Two workers were killed in the explosion, and eight others are missing, presumed dead inside the sunken rig.
Petrobras Chief Executive Henri Philippe Reichstul said all the oil would eventually leak into the sea. He said there was already a "fine film" of diesel oil on the surface.
He said containers holding 312,000 gallons of diesel fuel, would collapse under water pressure on the sea bottom at a depth of 4,455 feet. The rig also had 78,000 gallons of crude most of it in hoses between the wells and the rig. Those hoses were attached when the rig went down and could break, he said.
As barriers were set up around the spill, a second slick was sighted, Petrobras said. It wasn't known whether the new spill was crude or diesel.
"There is a plan in place to protect the environment," Reichstul said. "We are not terribly worried about the environmental question."

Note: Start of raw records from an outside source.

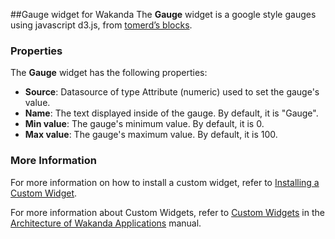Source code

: ##Gauge widget for Wakanda
The __Gauge__ widget is a google style gauges using javascript d3.js, from [tomerd’s blocks](http://bl.ocks.org/tomerd "tomerd’s blocks").

### Properties
The __Gauge__ widget has the following properties:
* __Source__: Datasource of type Attribute (numeric) used to set the gauge's value.
* __Name__: The text displayed inside of the gauge. By default, it is "Gauge".
* __Min value__: The gauge's minimum value. By default, it is 0.
* __Max value__: The gauge's maximum value. By default, it is 100.

### More Information
For more information on how to install a custom widget, refer to [Installing a Custom Widget](http://doc.wakanda.org/WakandaStudio0/help/Title/en/page3869.html#1027761).

For more information about Custom Widgets, refer to [Custom Widgets](http://doc.wakanda.org/Wakanda0.v5/help/Title/en/page3863.html "Custom Widgets") in the [Architecture of Wakanda Applications](http://doc.wakanda.org/Wakanda0.v5/help/Title/en/page3844.html "Architecture of Wakanda Applications") manual.
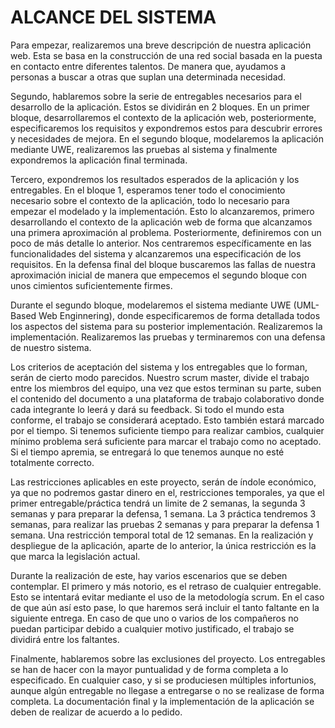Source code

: 
# ALCANCE DEL SISTEMA

Para empezar, realizaremos una breve descripción de nuestra aplicación web. Esta se basa en la construcción de una red social basada en la puesta en contacto entre diferentes talentos. De manera que, ayudamos a personas a buscar a otras que suplan una determinada necesidad.
	
Segundo, hablaremos sobre la serie de entregables necesarios para el desarrollo de la aplicación. Estos se dividirán en 2 bloques. En un primer bloque, desarrollaremos el contexto de la aplicación web, posteriormente, especificaremos los requisitos y expondremos estos para descubrir errores y necesidades de mejora. En el segundo bloque, modelaremos la aplicación mediante UWE, realizaremos las pruebas al sistema y finalmente expondremos la aplicación final terminada.
	
Tercero, expondremos los resultados esperados de la aplicación y los entregables. En el bloque 1, esperamos tener todo el conocimiento necesario sobre el contexto de la aplicación, todo lo necesario para empezar el modelado y la implementación. Esto lo alcanzaremos, primero desarrollando el contexto de la aplicación web de forma que alcanzamos una primera aproximación al problema. Posteriormente, definiremos con un poco de más detalle lo anterior. Nos centraremos específicamente en las funcionalidades del sistema y alcanzaremos una especificación de los requisitos. En la defensa final del bloque buscaremos las fallas de nuestra aproximación inicial de manera que empecemos el segundo bloque con unos cimientos suficientemente firmes.

Durante el segundo bloque, modelaremos el sistema mediante UWE (UML-Based Web Enginnering), donde especificaremos de forma detallada todos los aspectos del sistema para su posterior implementación. Realizaremos la implementación. Realizaremos las pruebas y terminaremos con una defensa de nuestro sistema.

Los criterios de aceptación del sistema y los entregables que lo forman, serán de cierto modo parecidos. Nuestro scrum master, divide el trabajo entre los miembros del equipo, una vez que estos  terminan su parte, suben el contenido del documento a una plataforma de trabajo colaborativo donde cada integrante lo leerá y dará su feedback. Si todo el mundo esta conforme, el trabajo se considerará aceptado. Esto también estará marcado por el tiempo. Si tenemos suficiente tiempo para realizar cambios, cualquier mínimo problema será suficiente para marcar el trabajo como no aceptado. Si el tiempo apremia, se entregará lo que tenemos aunque no esté totalmente correcto. 	

Las restricciones aplicables en este proyecto, serán de índole económico, ya que no podremos gastar dinero en el, restricciones temporales, ya que el primer entregable/práctica tendrá un limite de 2 semanas, la segunda 3 semanas y para preparar la defensa, 1 semana. La 3 práctica tendremos 3 semanas, para realizar las pruebas 2 semanas y para preparar la defensa 1 semana. Una restricción temporal total de 12 semanas. En la realización y despliegue de la aplicación, aparte de lo anterior, la única restricción es la que marca la legislación actual.

Durante la realización de este, hay varios escenarios que se deben contemplar. El primero y más notorio, es el retraso de cualquier entregable. Esto se intentará evitar mediante el uso de la metodología scrum. En el caso de que aún así esto pase, lo que haremos será incluir el tanto faltante en la siguiente entrega. En caso de que uno o varios de los compañeros no puedan participar debido a cualquier motivo justificado, el trabajo se dividirá entre los faltantes. 

Finalmente, hablaremos sobre las exclusiones del proyecto. Los entregables se han de hacer con la mayor puntualidad y de forma completa a lo especificado. En cualquier caso, y si se produciesen múltiples infortunios, aunque algún entregable no llegase a entregarse o no se realizase de forma completa. La documentación final y la implementación de la aplicación se deben de realizar de acuerdo a lo pedido.
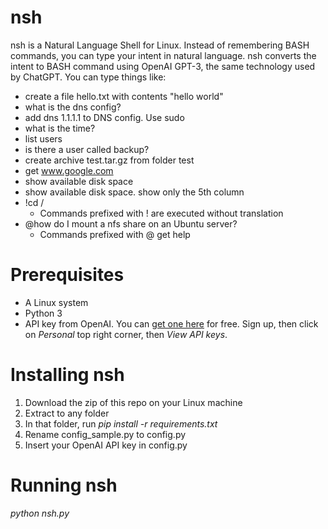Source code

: # nsh

nsh is a Natural Language Shell for Linux. Instead of remembering BASH commands, you can type your intent in natural language. nsh converts the intent to BASH command using OpenAI GPT-3, the same technology used by ChatGPT. You can type things like:

* create a file hello.txt with contents "hello world"
* what is the dns config?
* add dns 1.1.1.1 to DNS config. Use sudo
* what is the time?
* list users
* is there a user called backup?
* create archive test.tar.gz from folder test
* get www.google.com
* show available disk space
* show available disk space. show only the 5th column
* !cd /
    * Commands prefixed with ! are executed without translation
* @how do I mount a nfs share on an Ubuntu server?
    * Commands prefixed with @ get help

# Prerequisites
* A Linux system
* Python 3
* API key from OpenAI. You can [get one here](https://platform.openai.com/playground) for free. Sign up, then click on *Personal* top right corner, then *View API keys*.

# Installing nsh
1. Download the zip of this repo on your Linux machine
2. Extract to any folder
3. In that folder, run *pip install -r requirements.txt*
3. Rename config_sample.py to config.py
4. Insert your OpenAI API key in config.py

# Running nsh
*python nsh.py*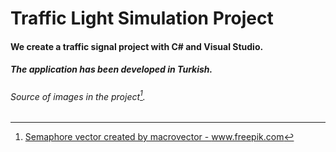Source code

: # Traffic Light Simulation Project

#### We create a traffic signal project with C# and Visual Studio.

##### *The application has been developed in Turkish.*

###### Source of images in the project[^1].


 
 [^1]: <a href="https://www.freepik.com/vectors/semaphore">Semaphore vector created by macrovector - www.freepik.com</a>
 
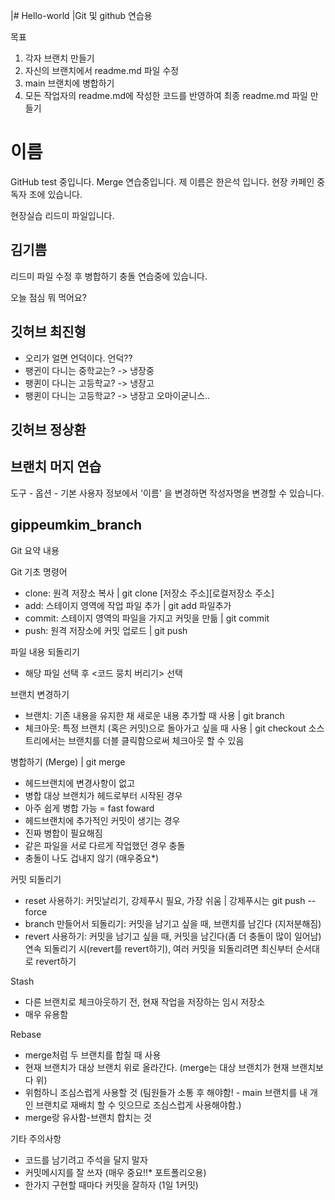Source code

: 
|# Hello-world
|Git 및 github 연습용

목표
1. 각자 브랜치 만들기
2. 자신의 브랜치에서 readme.md 파일 수정
3. main 브랜치에 병합하기
4. 모든 작업자의 readme.md에 작성한 코드를 반영하여 최종 readme.md 파일 만들기

# 이름 
 GitHub test 중입니다. Merge 연습중입니다.
 제 이름은 한은석 입니다. 
 현장 카페인 중독자 조에 있습니다. 
 
현장실습 리드미 파일입니다.

## 김기쁨 
리드미 파일 수정 후 병합하기
충돌 연습중에 있습니다.

오늘 점심 뭐 먹어요?

## 깃허브 최진형 
- 오리가 얼면 언덕이다.
언덕??
- 팽귄이 다니는 중학교는? -> 냉장중
- 팽퀸이 다니는 고등학교? -> 냉장고
- 팽퀸이 다니는 고등학교? -> 냉장고 오마이굳니스..

## 깃허브 정상환
## 브랜치 머지 연습


도구 - 옵션 - 기본 사용자 정보에서 '이름' 을 변경하면 작성자명을 변경할 수 있습니다.

## gippeumkim_branch
Git 요약 내용

Git 기초 명령어
- clone: 원격 저장소 복사 | git clone [저장소 주소][로컬저장소 주소]
- add: 스테이지 영역에 작업 파일 추가 | git add 파일추가
- commit: 스테이지 영역의 파일을 가지고 커밋을 만듦 | git commit
- push: 원격 저장소에 커밋 업로드 | git push

파일 내용 되돌리기
- 해당 파일 선택 후 <코드 뭉치 버리기> 선택

브랜치 변경하기
- 브랜치: 기존 내용을 유지한 채 새로운 내용 추가할 때 사용 | git branch
- 체크아웃: 특정 브랜치 (혹은 커밋)으로 돌아가고 싶을 때 사용 | git checkout
  소스트리에서는 브랜치를 더블 클릭함으로써 체크아웃 할 수 있음

병합하기 (Merge) | git merge
- 헤드브랜치에 변경사항이 없고
- 병합 대상 브랜치가 헤드로부터 시작된 경우
- 아주 쉽게 병합 가능 = fast foward
- 헤드브랜치에 추가적인 커밋이 생기는 경우
- 진짜 병합이 필요해짐
- 같은 파일을 서로 다르게 작업했던 경우 충돌
- 충돌이 나도 겁내지 않기 (매우중요*)

커밋 되돌리기
- reset 사용하기: 커밋날리기, 강제푸시 필요, 가장 쉬움 | 강제푸시는 git push --force
- branch 만들어서 되돌리기: 커밋을 남기고 싶을 때, 브랜치를 남긴다 (지저분해짐)
- revert 사용하기: 커밋을 남기고 싶을 때, 커밋을 남긴다(좀 더 충돌이 많이 일어남)
  연속 되돌리기 시(revert를 revert하기), 여러 커밋을 되돌리려면 최신부터 순서대로 revert하기

Stash
- 다른 브랜치로 체크아웃하기 전, 현재 작업을 저장하는 임시 저장소
- 매우 유용함

Rebase
- merge처럼 두 브랜치를 합칠 때 사용
- 현재 브랜치가 대상 브랜치 위로 올라간다. (merge는 대상 브랜치가 현재 브랜치보다 위)
- 위험하니 조심스럽게 사용할 것 (팀원들가 소통 후 해야함! - main 브랜치를 내 개인 브랜치로 재배치 할 수 잇으므로 조심스럽게 사용해야함.)
- merge랑 유사함-브랜치 합치는 것


기타 주의사항
- 코드를 남기려고 주석을 달지 말자 
- 커밋메시지를 잘 쓰자 (매우 중요!!* 포트폴리오용)
- 한가지 구현할 때마다 커밋을 잘하자 (1일 1커밋)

Scientists agreed the environmental impact would likely be negligible. The lighter diesel oil tends to evaporate in a few days, while the crude oil would separate and the heavier sediment would sink.
"It would be different if it were in a bay or on the coast, but the open sea is relatively sterile, and fish can just avoid it," said Paulo Cesar Rosman, professor of coastal and oceanographic engineering at Rio's Federal University. "It probably will surface little by little, a slick here and there."
The government environmental protection agency also said the spill was unlikely to have a major environmental impact on the region.
Still, the spill was part of a larger problem, Rosman said.
"Jacques Cousteau taught us that oil spills are like smoking the problem is the cumulative effect over time," he said. "This is one more."